Beyond Open Courseware"Opinion"
By now you are sick of hearing about Paul Ryan, so let's change the subject.
TRD readers are well aware of the Khan Academy, the Open Course initiative, and websites like Coursera. They understand that education is now not restricted just to the G7 nation residents but is available wherever an Internet signal can be received.
The result: we have millions of people being educated world-wide and the ignorance barrier has the potential to be broached all around the world and students placed on a level playing field of equal opportunity. This means that the cream of humanity will rise to the top.
This will liberate people from ignorance and empower them to greatness while taming the 556% increase in tuition costs to attend an accredited American University; yet the University still has a strangle-hold on granting a degree. In fact, education has become a monopoly industry.
That piece of diploma paper is essential to employment.
Coursera has approached the matter by performing testing and issuing a completion certificate as proof of course understanding. The Khan Academy will likely soon follow suit. Some employers accept the certificate as proof of course completion. Some Universities will offer course credit upon presentation of the certificate but none will issue a degree from an accredited University solely based upon certificate compilation.
Thus the next logical step for the Khan Academy is to offer a High School Diploma to students completing certain tracks and for Coursera to do the same for college classes. Note that Khan Academy is totally free and open whereas Coursera is a "for profit" enterprise and has not fully divorced itself from the monopoly model. But it will be easier for colleges to go totally open thanks to the work of Sal Khan. The Khan Academy could easily evolve into the Khan University.
Beyond the diploma however it is a necessity to treat the acquisition of knowledge as a continuum and the Open Course-ware movement as a way to satisfy a thirst and demand for knowledge. Getting credit for it all is easy enough, simply database course completions and provide a transcript by student request.
Now the human race is no longer enslaved to or by education access.
If you are a political liberal you have to feel good about this since you see education and knowledge as a part of the Commons, a resource that all humans are entitled to. If you are a teacher you have to admit people seek to automate you out of business. if you are head of a major University you see the handwriting on the wall. The industry is about to be automated and that means a reduction in teachers, administrators, and bureaucrats. Ideally that should reflect less taxing of property owners.

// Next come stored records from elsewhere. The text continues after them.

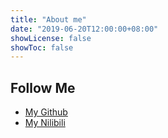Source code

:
 ```yaml
---
title: "About me"
date: "2019-06-20T12:00:00+08:00"
showLicense: false
showToc: false
---
```



## Follow Me

- [My Github](https://github.com/daemon365)
- [My Nilibili](https://space.bilibili.com/437910315)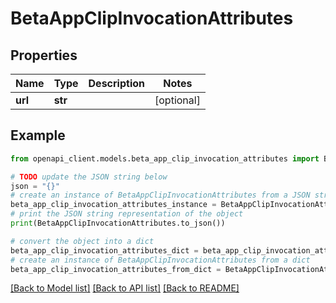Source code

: # BetaAppClipInvocationAttributes


## Properties

Name | Type | Description | Notes
------------ | ------------- | ------------- | -------------
**url** | **str** |  | [optional] 

## Example

```python
from openapi_client.models.beta_app_clip_invocation_attributes import BetaAppClipInvocationAttributes

# TODO update the JSON string below
json = "{}"
# create an instance of BetaAppClipInvocationAttributes from a JSON string
beta_app_clip_invocation_attributes_instance = BetaAppClipInvocationAttributes.from_json(json)
# print the JSON string representation of the object
print(BetaAppClipInvocationAttributes.to_json())

# convert the object into a dict
beta_app_clip_invocation_attributes_dict = beta_app_clip_invocation_attributes_instance.to_dict()
# create an instance of BetaAppClipInvocationAttributes from a dict
beta_app_clip_invocation_attributes_from_dict = BetaAppClipInvocationAttributes.from_dict(beta_app_clip_invocation_attributes_dict)
```
[[Back to Model list]](../README.md#documentation-for-models) [[Back to API list]](../README.md#documentation-for-api-endpoints) [[Back to README]](../README.md)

Within the education industry there is a chance to automate schools on a schedule compatible with Baby-Boomer generation of planned retirements; thus a teacher retires and is replaced by classroom monitors who keep an orderly computerized class room. Teachers now run labs and act as sports and gymnastics coaches. Slowly the teachers retire and automation creeps in a little more to the local public schools, colleges, and Universities.
Observers who watch closely see sports programs shifting from a school sponsorship to a community sponsorship. It begins with sports that have a low level of sports income. By dumping those sport coaches the staff is reduced and the now phased out coach is free to develop a league, form a team, and compete on a regional level using leased community facilities. High income and heavily supported sports like football and basketball are retained for their income value. The attrition is slow but sure.
Art teachers and music teaching is shifting to a contract teacher model. Here the teacher signs a one year contract and if teacher performance is shoddy they are replaced by a new teacher once the contract expires.
As teachers retire and the attrition occurs than teacher union leverage declines thus wages tend to be capped or tied to an inflation index. Unless a school district or a college or University is expanding then budgets are being cut. So, colleges and Universities are growing horizontally. Now open courses threaten that expansion.
I think of today's education model much like I think of the old fashioned money bag. The strings are being pulled tighter, the opening is narrowing, but the bag can still handle the same volume.
Because education is so vital to us it is an industry where the watchword is "evolution" and not "revolution." Yet over time the effect of change is revolutionary.